▸ **What the exercise asks**:
For the string "preprocessing", find every matching line in the records and copy it.

▸ **Data records**:
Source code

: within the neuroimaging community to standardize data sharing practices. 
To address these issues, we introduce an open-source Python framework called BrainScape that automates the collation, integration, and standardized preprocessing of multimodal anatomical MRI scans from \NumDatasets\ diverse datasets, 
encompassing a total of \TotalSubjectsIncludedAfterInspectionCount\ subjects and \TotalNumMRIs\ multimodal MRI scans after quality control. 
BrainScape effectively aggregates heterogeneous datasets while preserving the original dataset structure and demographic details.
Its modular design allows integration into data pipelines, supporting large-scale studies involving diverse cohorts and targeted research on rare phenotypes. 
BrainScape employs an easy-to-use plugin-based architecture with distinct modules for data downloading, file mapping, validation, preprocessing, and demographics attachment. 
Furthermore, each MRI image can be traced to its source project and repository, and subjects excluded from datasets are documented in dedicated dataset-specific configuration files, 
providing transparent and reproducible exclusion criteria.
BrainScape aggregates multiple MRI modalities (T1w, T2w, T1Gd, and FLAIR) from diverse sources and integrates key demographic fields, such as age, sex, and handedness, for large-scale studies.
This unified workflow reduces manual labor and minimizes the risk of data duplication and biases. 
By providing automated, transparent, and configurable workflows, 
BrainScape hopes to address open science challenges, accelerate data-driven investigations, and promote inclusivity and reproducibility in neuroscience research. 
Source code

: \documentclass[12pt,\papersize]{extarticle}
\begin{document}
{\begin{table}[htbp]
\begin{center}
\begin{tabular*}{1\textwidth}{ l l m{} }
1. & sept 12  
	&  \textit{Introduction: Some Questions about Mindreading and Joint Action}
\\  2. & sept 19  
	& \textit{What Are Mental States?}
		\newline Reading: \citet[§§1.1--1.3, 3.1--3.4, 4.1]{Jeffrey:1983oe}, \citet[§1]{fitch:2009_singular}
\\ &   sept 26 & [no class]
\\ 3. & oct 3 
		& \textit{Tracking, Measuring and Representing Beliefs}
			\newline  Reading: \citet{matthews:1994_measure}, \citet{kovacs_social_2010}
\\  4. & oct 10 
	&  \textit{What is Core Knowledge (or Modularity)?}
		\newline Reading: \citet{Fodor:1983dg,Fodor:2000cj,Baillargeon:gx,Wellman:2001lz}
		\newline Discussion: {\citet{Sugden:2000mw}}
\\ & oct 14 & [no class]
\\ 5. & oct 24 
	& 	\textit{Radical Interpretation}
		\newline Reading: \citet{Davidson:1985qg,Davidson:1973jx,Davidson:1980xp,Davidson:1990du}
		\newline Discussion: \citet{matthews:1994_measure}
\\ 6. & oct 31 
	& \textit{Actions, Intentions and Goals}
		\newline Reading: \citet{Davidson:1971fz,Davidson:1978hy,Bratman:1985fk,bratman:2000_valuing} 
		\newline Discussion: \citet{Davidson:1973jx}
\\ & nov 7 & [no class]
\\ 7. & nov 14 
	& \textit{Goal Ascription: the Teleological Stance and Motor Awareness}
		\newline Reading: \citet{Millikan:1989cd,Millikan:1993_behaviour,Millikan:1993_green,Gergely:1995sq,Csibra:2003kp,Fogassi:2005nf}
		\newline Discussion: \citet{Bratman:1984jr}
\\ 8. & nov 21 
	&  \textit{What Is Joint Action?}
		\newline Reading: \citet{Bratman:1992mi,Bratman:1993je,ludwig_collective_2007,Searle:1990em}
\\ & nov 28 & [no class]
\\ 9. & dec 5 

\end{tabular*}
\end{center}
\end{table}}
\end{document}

...

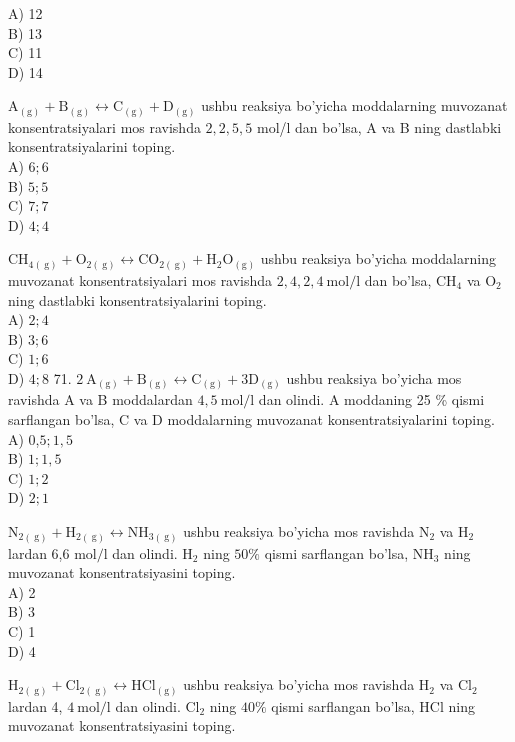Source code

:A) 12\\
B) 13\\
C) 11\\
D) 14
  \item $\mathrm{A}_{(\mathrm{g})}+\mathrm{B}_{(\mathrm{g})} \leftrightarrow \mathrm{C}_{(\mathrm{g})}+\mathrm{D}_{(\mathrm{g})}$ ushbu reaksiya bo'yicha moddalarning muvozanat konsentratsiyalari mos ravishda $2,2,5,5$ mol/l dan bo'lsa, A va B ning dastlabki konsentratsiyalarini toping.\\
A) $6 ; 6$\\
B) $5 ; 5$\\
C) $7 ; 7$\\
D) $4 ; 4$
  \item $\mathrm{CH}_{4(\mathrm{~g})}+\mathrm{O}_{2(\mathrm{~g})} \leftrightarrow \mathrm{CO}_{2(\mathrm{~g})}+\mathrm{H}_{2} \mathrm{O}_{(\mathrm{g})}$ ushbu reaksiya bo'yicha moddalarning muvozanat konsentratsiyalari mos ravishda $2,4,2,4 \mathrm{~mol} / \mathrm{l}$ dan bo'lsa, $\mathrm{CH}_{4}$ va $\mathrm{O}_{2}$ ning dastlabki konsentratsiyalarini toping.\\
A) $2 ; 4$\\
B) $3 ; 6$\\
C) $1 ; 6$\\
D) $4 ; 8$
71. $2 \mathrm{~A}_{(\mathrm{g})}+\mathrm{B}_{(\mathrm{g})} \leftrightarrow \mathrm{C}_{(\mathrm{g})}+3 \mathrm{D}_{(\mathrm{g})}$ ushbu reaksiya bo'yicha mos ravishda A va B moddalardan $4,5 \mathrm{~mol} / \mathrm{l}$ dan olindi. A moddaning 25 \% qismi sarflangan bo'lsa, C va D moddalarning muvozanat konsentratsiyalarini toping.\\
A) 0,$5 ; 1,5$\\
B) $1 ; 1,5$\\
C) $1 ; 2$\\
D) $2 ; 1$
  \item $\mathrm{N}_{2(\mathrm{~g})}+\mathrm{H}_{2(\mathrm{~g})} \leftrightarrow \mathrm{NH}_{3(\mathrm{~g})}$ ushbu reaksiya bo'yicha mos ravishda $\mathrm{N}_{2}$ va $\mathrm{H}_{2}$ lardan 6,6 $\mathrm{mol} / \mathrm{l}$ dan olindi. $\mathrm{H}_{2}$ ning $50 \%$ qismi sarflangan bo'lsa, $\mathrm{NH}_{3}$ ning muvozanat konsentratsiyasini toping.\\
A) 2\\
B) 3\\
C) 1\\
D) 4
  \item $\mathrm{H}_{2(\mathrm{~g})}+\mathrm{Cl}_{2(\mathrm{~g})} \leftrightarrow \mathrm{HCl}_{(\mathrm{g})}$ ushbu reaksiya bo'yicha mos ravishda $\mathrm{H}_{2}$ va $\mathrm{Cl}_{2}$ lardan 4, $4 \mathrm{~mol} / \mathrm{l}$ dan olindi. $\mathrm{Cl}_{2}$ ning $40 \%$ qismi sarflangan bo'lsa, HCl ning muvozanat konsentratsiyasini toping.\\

* * *

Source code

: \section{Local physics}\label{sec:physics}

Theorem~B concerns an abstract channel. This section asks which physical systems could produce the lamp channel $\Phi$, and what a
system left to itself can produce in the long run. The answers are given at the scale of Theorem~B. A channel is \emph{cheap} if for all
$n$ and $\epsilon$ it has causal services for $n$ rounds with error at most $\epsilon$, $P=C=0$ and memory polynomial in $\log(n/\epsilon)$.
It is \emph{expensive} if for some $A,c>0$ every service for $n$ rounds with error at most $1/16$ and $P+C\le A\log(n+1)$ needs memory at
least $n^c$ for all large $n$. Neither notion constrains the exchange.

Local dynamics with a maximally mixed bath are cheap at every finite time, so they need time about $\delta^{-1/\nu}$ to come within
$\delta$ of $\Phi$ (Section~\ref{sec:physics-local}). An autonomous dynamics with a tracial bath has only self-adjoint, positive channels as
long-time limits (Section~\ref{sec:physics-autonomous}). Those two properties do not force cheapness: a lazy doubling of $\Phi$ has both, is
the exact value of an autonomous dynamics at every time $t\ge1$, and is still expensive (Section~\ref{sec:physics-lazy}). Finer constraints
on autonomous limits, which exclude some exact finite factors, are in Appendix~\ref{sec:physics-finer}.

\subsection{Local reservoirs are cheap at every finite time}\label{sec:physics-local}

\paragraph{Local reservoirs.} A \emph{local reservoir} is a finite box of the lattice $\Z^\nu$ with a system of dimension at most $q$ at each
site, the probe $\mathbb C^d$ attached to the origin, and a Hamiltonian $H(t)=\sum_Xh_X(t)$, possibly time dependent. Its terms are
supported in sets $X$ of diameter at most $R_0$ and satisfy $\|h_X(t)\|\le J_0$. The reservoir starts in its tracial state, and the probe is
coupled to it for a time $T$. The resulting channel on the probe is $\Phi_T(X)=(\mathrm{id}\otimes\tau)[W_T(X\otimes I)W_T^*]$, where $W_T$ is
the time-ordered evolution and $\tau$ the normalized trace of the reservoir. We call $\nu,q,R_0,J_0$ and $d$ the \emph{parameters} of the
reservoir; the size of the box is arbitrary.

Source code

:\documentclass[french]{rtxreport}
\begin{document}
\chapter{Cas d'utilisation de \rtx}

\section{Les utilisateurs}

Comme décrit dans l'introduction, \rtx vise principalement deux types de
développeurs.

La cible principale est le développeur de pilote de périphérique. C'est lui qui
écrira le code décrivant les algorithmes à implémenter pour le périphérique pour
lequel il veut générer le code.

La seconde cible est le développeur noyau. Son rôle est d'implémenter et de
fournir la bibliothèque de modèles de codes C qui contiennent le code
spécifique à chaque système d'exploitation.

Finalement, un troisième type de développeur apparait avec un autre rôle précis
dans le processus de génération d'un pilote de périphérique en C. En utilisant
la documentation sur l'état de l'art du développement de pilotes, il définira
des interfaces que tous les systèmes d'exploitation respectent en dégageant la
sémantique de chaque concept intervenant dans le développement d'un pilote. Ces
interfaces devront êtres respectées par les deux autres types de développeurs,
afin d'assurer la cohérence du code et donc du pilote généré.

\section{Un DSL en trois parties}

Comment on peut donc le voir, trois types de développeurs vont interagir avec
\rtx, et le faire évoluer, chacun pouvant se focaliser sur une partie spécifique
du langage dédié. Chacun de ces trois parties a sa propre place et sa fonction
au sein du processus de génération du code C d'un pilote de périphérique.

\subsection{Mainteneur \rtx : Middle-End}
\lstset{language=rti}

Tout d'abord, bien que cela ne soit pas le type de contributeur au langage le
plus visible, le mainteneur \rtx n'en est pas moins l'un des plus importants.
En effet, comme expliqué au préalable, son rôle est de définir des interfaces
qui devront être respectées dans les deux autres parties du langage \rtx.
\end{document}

▸ **Problem solution**:
To address these issues, we introduce an open-source Python framework called BrainScape that automates the collation, integration, and standardized preprocessing of multimodal anatomical MRI scans from \NumDatasets\ diverse datasets, 
BrainScape employs an easy-to-use plugin-based architecture with distinct modules for data downloading, file mapping, validation, preprocessing, and demographics attachment. 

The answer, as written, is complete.